Summary

Basement sewer back-ups are an ongoing issue that affected nearly 4,000 properties in Baltimore City in 2019 alone. In April 2018, the EPA and Maryland Department of the Environmental required Baltimore City to launch a pilot Expedited Reimbursement Program to help mitigate the clean-up costs for residents following a basement sewage back-up. However, during the program’s first year, less than two percent of households reporting basement sewage back-ups using 311 applied for reimbursement through the program and only ten households actually received a reimbursement through the program.

Blue Water Baltimore and others are currently working to change the city’s approach to basement sewage back-ups.

This analysis seeks to use public data to answer the following:

Background on basement sewage backups in Baltimore

A 2015 analysis by the Environmental Integrity Project looked at data on sewage overflows from 2011-2015, information on E.coli and Enterococcus levels from 2010-2014, and damage claims made to the city from July 1, 2012 to July 1, 2015. This analysis is available as an interactive map and a published report.

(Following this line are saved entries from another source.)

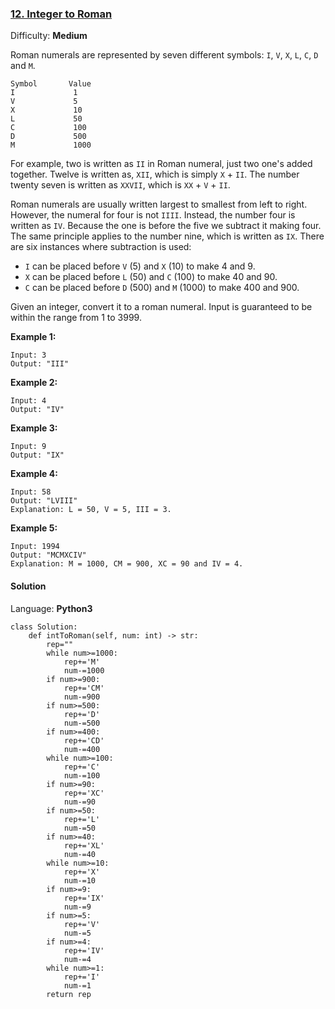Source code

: ### [12\. Integer to Roman](https://leetcode.com/problems/integer-to-roman/)

Difficulty: **Medium**


Roman numerals are represented by seven different symbols: `I`, `V`, `X`, `L`, `C`, `D` and `M`.

```
Symbol       Value
I             1
V             5
X             10
L             50
C             100
D             500
M             1000
```

For example, two is written as `II` in Roman numeral, just two one's added together. Twelve is written as, `XII`, which is simply `X` + `II`. The number twenty seven is written as `XXVII`, which is `XX` + `V` + `II`.

Roman numerals are usually written largest to smallest from left to right. However, the numeral for four is not `IIII`. Instead, the number four is written as `IV`. Because the one is before the five we subtract it making four. The same principle applies to the number nine, which is written as `IX`. There are six instances where subtraction is used:

*   `I` can be placed before `V` (5) and `X` (10) to make 4 and 9. 
*   `X` can be placed before `L` (50) and `C` (100) to make 40 and 90. 
*   `C` can be placed before `D` (500) and `M` (1000) to make 400 and 900.

Given an integer, convert it to a roman numeral. Input is guaranteed to be within the range from 1 to 3999.

**Example 1:**

```
Input: 3
Output: "III"
```

**Example 2:**

```
Input: 4
Output: "IV"
```

**Example 3:**

```
Input: 9
Output: "IX"
```

**Example 4:**

```
Input: 58
Output: "LVIII"
Explanation: L = 50, V = 5, III = 3.
```

**Example 5:**

```
Input: 1994
Output: "MCMXCIV"
Explanation: M = 1000, CM = 900, XC = 90 and IV = 4.
```


#### Solution

Language: **Python3**

```python3
class Solution:
    def intToRoman(self, num: int) -> str:
        rep=""
        while num>=1000:
            rep+='M'
            num-=1000
        if num>=900:
            rep+='CM'
            num-=900
        if num>=500:
            rep+='D'
            num-=500
        if num>=400:
            rep+='CD'
            num-=400
        while num>=100:
            rep+='C'
            num-=100
        if num>=90:
            rep+='XC'
            num-=90
        if num>=50:
            rep+='L'
            num-=50
        if num>=40:
            rep+='XL'
            num-=40
        while num>=10:
            rep+='X'
            num-=10
        if num>=9:
            rep+='IX'
            num-=9
        if num>=5:
            rep+='V'
            num-=5
        if num>=4:
            rep+='IV'
            num-=4
        while num>=1:
            rep+='I'
            num-=1
        return rep
```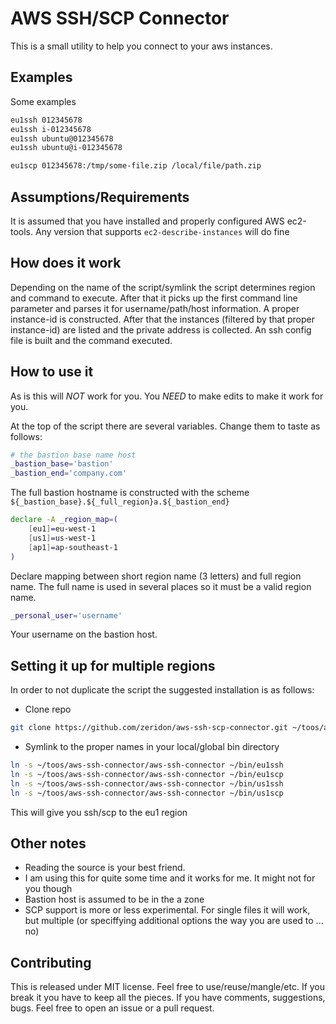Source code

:AWS SSH/SCP Connector
=====================
This is a small utility to help you connect to your aws instances.

Examples
--------
Some examples
```bash
eu1ssh 012345678
eu1ssh i-012345678
eu1ssh ubuntu@012345678
eu1ssh ubuntu@i-012345678
```

```bash
eu1scp 012345678:/tmp/some-file.zip /local/file/path.zip
```

Assumptions/Requirements
------------------------
It is assumed that you have installed and properly configured AWS ec2-tools. Any version that supports `ec2-describe-instances` will do fine

How does it work
----------------
Depending on the name of the script/symlink the script determines region and command to execute. After that it picks up the first command line parameter and parses it for username/path/host information.
A proper instance-id is constructed. After that the instances (filtered by that proper instance-id) are listed and the private address is collected.
An ssh config file is built and the command executed.

How to use it
-------------
As is this will *NOT* work for you. You *NEED* to make edits to make it work for you.

At the top of the script there are several variables. Change them to taste as follows:

```bash
# the bastion base name host
_bastion_base='bastion'
_bastion_end='company.com'
```

The full bastion hostname is constructed with the scheme `${_bastion_base}.${_full_region}a.${_bastion_end}`

```bash
declare -A _region_map=(
	[eu1]=eu-west-1
	[us1]=us-west-1
	[ap1]=ap-southeast-1
)
```

Declare mapping between short region name (3 letters) and full region name. The full name is used in several places so it must be a valid region name.

```bash
_personal_user='username'
```

Your username on the bastion host.

Setting it up for multiple regions
----------------------------------
In order to not duplicate the script the suggested installation is as follows:

* Clone repo
```bash
git clone https://github.com/zeridon/aws-ssh-scp-connector.git ~/toos/aws-ssh-connector
```
* Symlink to the proper names in your local/global bin directory
```bash
ln -s ~/toos/aws-ssh-connector/aws-ssh-connector ~/bin/eu1ssh
ln -s ~/toos/aws-ssh-connector/aws-ssh-connector ~/bin/eu1scp
ln -s ~/toos/aws-ssh-connector/aws-ssh-connector ~/bin/us1ssh
ln -s ~/toos/aws-ssh-connector/aws-ssh-connector ~/bin/us1scp
```

This will give you ssh/scp to the eu1 region

Other notes
-----------
* Reading the source is your best friend.
* I am using this for quite some time and it works for me. It might not for you though
* Bastion host is assumed to be in the a zone
* SCP support is more or less experimental. For single files it will work, but multiple (or speciffying additional options the way you are used to ... no)

Contributing
------------
This is released under MIT license. Feel free to use/reuse/mangle/etc. If you break it you have to keep all the pieces. If you have comments, suggestions, bugs. Feel free to open an issue or a pull request.
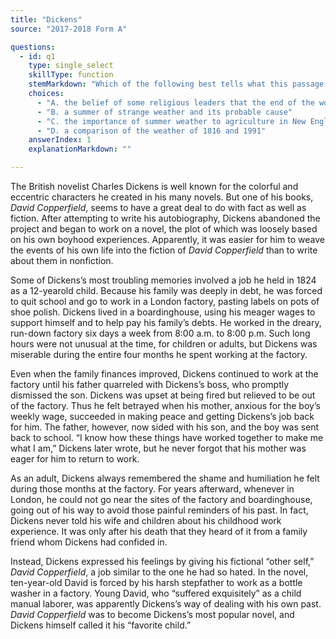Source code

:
 ```yaml
---
title: "Dickens"
source: "2017-2018 Form A"

questions:
  - id: q1
    type: single_select
    skillType: function
    stemMarkdown: "Which of the following best tells what this passage is about?"
    choices:
      - "A. the belief of some religious leaders that the end of the world was coming in 1816"
      - "B. a summer of strange weather and its probable cause"
      - "C. the importance of summer weather to agriculture in New England"
      - "D. a comparison of the weather of 1816 and 1991"
    answerIndex: 1
    explanationMarkdown: ""

---
```

<!-- poem:every=5 -->

The British novelist Charles Dickens is well
known for the colorful and eccentric
characters he created in his many novels. But
one of his books, *David Copperfield*, seems to
have a great deal to do with fact as well as
fiction. After attempting to write his
autobiography, Dickens abandoned the
project and began to work on a novel, the plot
of which was loosely based on his own
boyhood experiences. Apparently, it was
easier for him to weave the events of his own
life into the fiction of *David Copperfield* than
to write about them in nonfiction.

Some of Dickens’s most troubling memories
involved a job he held in 1824 as a 12-yearold child. Because his family was deeply in
debt, he was forced to quit school and go to
work in a London factory, pasting labels on
pots of shoe polish. Dickens lived in a
boardinghouse, using his meager wages to
support himself and to help pay his family’s
debts. He worked in the dreary, run-down
factory six days a week from 8:00 a.m. to
8:00 p.m. Such long hours were not unusual
at the time, for children or adults, but
Dickens was miserable during the entire four
months he spent working at the factory.

Even when the family finances improved,
Dickens continued to work at the factory
until his father quarreled with Dickens’s
boss, who promptly dismissed the son.
Dickens was upset at being fired but relieved
to be out of the factory. Thus he felt betrayed
when his mother, anxious for the boy’s weekly
wage, succeeded in making peace and getting
Dickens’s job back for him. The father,
however, now sided with his son, and the boy
was sent back to school. “I know how these
things have worked together to make me
what I am,” Dickens later wrote, but he never
forgot that his mother was eager for him to
return to work.

As an adult, Dickens always remembered the
shame and humiliation he felt during those
months at the factory. For years afterward,
whenever in London, he could not go near the
sites of the factory and boardinghouse, going
out of his way to avoid those painful
reminders of his past. In fact, Dickens never
told his wife and children about his childhood
work experience. It was only after his death
that they heard of it from a family friend
whom Dickens had confided in.

Instead, Dickens expressed his feelings by
giving his fictional “other self,” *David
Copperfield*, a job similar to the one he had so
hated. In the novel, ten-year-old David is
forced by his harsh stepfather to work as a
bottle washer in a factory. Young David, who
“suffered exquisitely” as a child manual
laborer, was apparently Dickens’s way of
dealing with his own past. *David Copperfield*
was to become Dickens’s most popular novel,
and Dickens himself called it his “favorite
child.”


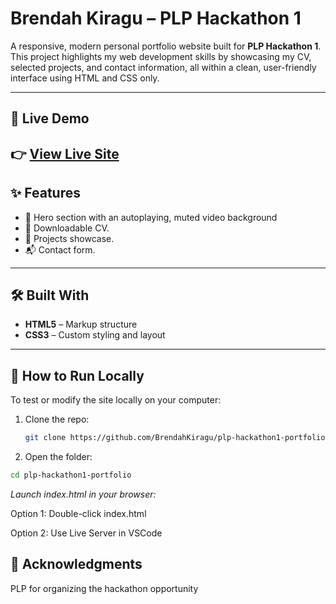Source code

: # Brendah Kiragu – PLP Hackathon 1 

A responsive, modern personal portfolio website built for **PLP Hackathon 1**. This project highlights my web development skills by showcasing my CV, selected projects, and contact information, all within a clean, user-friendly interface using HTML and CSS only.

---

## 🔗 Live Demo

👉 [View Live Site]([https://your-deployed-url.com](https://plp-hackathon1.vercel.app/))  
---

## ✨ Features

- 🎥 Hero section with an autoplaying, muted video background
- 📄 Downloadable CV.
- 💼 Projects showcase.
- 📬 Contact form.

---

## 🛠️ Built With

- **HTML5** – Markup structure  
- **CSS3** – Custom styling and layout  
---

## 🧪 How to Run Locally

To test or modify the site locally on your computer:

1. Clone the repo:
   ```bash
   git clone https://github.com/BrendahKiragu/plp-hackathon1-portfolio.git
   ```
2. Open the folder:

  ```bash
  cd plp-hackathon1-portfolio
  ```

*Launch index.html in your browser:*

Option 1: Double-click index.html

Option 2: Use Live Server in VSCode

## 🙌 Acknowledgments
PLP for organizing the hackathon opportunity
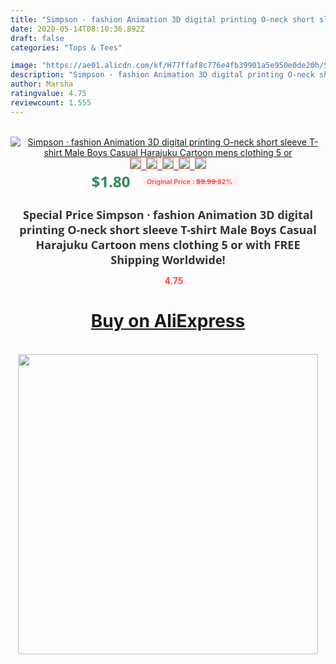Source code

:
 ```yaml
---
title: "Simpson · fashion Animation 3D digital printing O-neck short sleeve T-shirt Male Boys Casual Harajuku Cartoon mens clothing 5 or"
date: 2020-05-14T08:10:36.892Z
draft: false
categories: "Tops & Tees"

image: "https://ae01.alicdn.com/kf/H77ffaf8c776e4fb39901a5e950e0de20h/Simpson-fashion-Animation-3D-digital-printing-O-neck-short-sleeve-T-shirt-Male-Boys-Casual-Harajuku.jpg"
description: "Simpson · fashion Animation 3D digital printing O-neck short sleeve T-shirt Male Boys Casual Harajuku Cartoon mens clothing 5 or"
author: Marsha
ratingvalue: 4.75
reviewcount: 1.555
---
```

<br>
<div style="text-align: center;">
<a href="https://s.click.aliexpress.com/e/_9gTcRx" target="_blank" rel="nofollow noopener noreferrer"><img alt="Simpson · fashion Animation 3D digital printing O-neck short sleeve T-shirt Male Boys Casual Harajuku Cartoon mens clothing 5 or" class="magnifier-image" src="https://ae01.alicdn.com/kf/H77ffaf8c776e4fb39901a5e950e0de20h/Simpson-fashion-Animation-3D-digital-printing-O-neck-short-sleeve-T-shirt-Male-Boys-Casual-Harajuku.jpg_640x640.jpg">
<br>
<img style="border:1px solid salmon" src="https://ae01.alicdn.com/kf/H77ffaf8c776e4fb39901a5e950e0de20h/Simpson-fashion-Animation-3D-digital-printing-O-neck-short-sleeve-T-shirt-Male-Boys-Casual-Harajuku.jpg_120x120.jpg">&nbsp;&nbsp;<img style="border:1px solid salmon" src="https://ae01.alicdn.com/kf/Ha16e6f8d05224e118e8dcb3c3aaed5ccE/Simpson-fashion-Animation-3D-digital-printing-O-neck-short-sleeve-T-shirt-Male-Boys-Casual-Harajuku.jpg_120x120.jpg">&nbsp;&nbsp;<img style="border:1px solid salmon" src="https://ae01.alicdn.com/kf/Hadc3a1c142ac447d961c244780e05eb7P/Simpson-fashion-Animation-3D-digital-printing-O-neck-short-sleeve-T-shirt-Male-Boys-Casual-Harajuku.jpg_120x120.jpg">&nbsp;&nbsp;<img style="border:1px solid salmon" src="https://ae01.alicdn.com/kf/H8d26ee6ec70c45acbc6714c47c07478b4/Simpson-fashion-Animation-3D-digital-printing-O-neck-short-sleeve-T-shirt-Male-Boys-Casual-Harajuku.jpg_120x120.jpg">&nbsp;&nbsp;<img style="border:1px solid salmon" src="https://ae01.alicdn.com/kf/H26a3e61044f64e3397590ab361063eadt/Simpson-fashion-Animation-3D-digital-printing-O-neck-short-sleeve-T-shirt-Male-Boys-Casual-Harajuku.jpg_120x120.jpg"></a></div><br0>
<div style="text-align: center;"><span style="background-color: white; border: 0px; box-sizing: border-box; color: seagreen; display: inline-block; font-family: &quot;open sans&quot; , &quot;arial&quot; , &quot;helvetica&quot; , sans-serif , &quot;heiti&quot;; font-size: 24px; font-stretch: inherit; font-weight: 700; line-height: inherit; margin: 0px 10px 0px 0px; padding: 0px; vertical-align: middle;">$1.80 </span>
<span style="background: rgb(255 , 241 , 241); border-radius: 3px; border: 0px; box-sizing: border-box; color: #ff4747; display: inline-block; font-family: inherit; font-size: 12px; font-stretch: inherit; font-style: inherit; font-variant: inherit; font-weight: 600; line-height: inherit; margin: 0px; padding: 2px 5px; transform: scale(0.9); vertical-align: middle;">Original Price : <b style="text-decoration: line-through;">$9.99 </b> 82%&nbsp;&nbsp;</span></div>
<h1 style="color: #333333; display: inline-block; font-family: &quot;open sans&quot; , &quot;arial&quot; , &quot;helvetica&quot; , sans-serif , &quot;heiti&quot;; font-size: 18px; font-stretch: inherit; font-weight: 700; text-align: center;">Special Price Simpson · fashion Animation 3D digital printing O-neck short sleeve T-shirt Male Boys Casual Harajuku Cartoon mens clothing 5 or with FREE Shipping Worldwide!</h1>
<div style="color: #ff4747; text-align: center;">
<img src="https://4.bp.blogspot.com/-M0ZcTcb-5uY/XleCXlxnR4I/AAAAAAAAAEc/OrjgMkXV1oMQFaCRZj5HQwOCBcu3w1FegCPcBGAYYCw/s1600/star.png" style="height: 15px;">&nbsp;<b>4.75</b></div>
<div class="button_cont" align="center"><a class="buynow_a" href="https://s.click.aliexpress.com/e/_9gTcRx" target="_blank" rel="nofollow noopener noreferrer"><H1>Buy on AliExpress</H1></a></div><br>
<div class="separator" style="clear: both; text-align: center;">
<img src="https://lh3.googleusercontent.com/-pTy5HemUv9M/XlePHvY0dAI/AAAAAAAAAE4/0nX5iRUoIWY8eMW9Dpxeirr157OZliDIgCLcBGAsYHQ/s1600/badge.gif" width="480">
</div>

Gather and organize 311 service request data

This analysis uses 311 service requests for basement sewage backups from Open Baltimore, data on building backups from the Department of Public Works quarterly reports, and demographic information from the American Community Survey.

We hoped to supplement our analysis by using detailed tables on building sewage backups included in the quarterly reports published by the Department of Public Works as a requirement of the Sanitary Sewer Consent Decree. We explored extracting these tables using Tabula but were not successful in this effort so the data is not currently included in this analysis.

Import 311 service request data from Open Baltimore

Using the RSocrata package, we imported 39,556 service requests for “basement sewage water” at 24,494 unique addresses (excluding duplicates or transferred requests) from Open Baltimore.1 The relevant columns for this analysis include:

  • Created date: The date and time a service request is created by an operator at the 311 call center or by an individual submitting a service request using the website or mobile app.
  • Service request status: When requests are created, the status is marked as open. A request is closed either when an issue is resolved or, in some cases, when a work order is issed to address the issue. This column also identifies duplicate or transferred requests.
  • Status date: When a request is closed or updated, the date and time is recorded in this column. For this analysis, the days to close is calculated based on the difference between the created date and status date for closed requests.
  • Latitude and longitude: The location of the service request. For requests where we knew the location was missing or inaccurate, we geocode the address to identify the correct location.

While the data includes a column for recent activity, this columns is not used consistently so we did not include this information in our analysis.

# You must create an account on Open Baltimore and get an API key to use RSocrata.
# Sign up for Open Baltimore: https://data.baltimorecity.gov/signup
# More information on the Socrata API: https://dev.socrata.com/docs/endpoints.html
# Following is adapted from this post: https://mattherman.info/blog/point-in-poly/

base <- "https://data.baltimorecity.gov/resource/"
resource <- "9agw-sxsr" # 311 Customer Service Requests
vars <- c("ServiceRequestNum", "CreatedDate", "SRStatus", "StatusDate", "LastActivity", "Outcome", "Address", "Neighborhood", "Longitude", "Latitude") # selected variables
sr_type <- "WW-Sewer Water In Basement" # selected service reuqest type
call <- paste0(base, resource, ".json", "?$select=", paste(vars, collapse = ", "), "&SRType=", sr_type)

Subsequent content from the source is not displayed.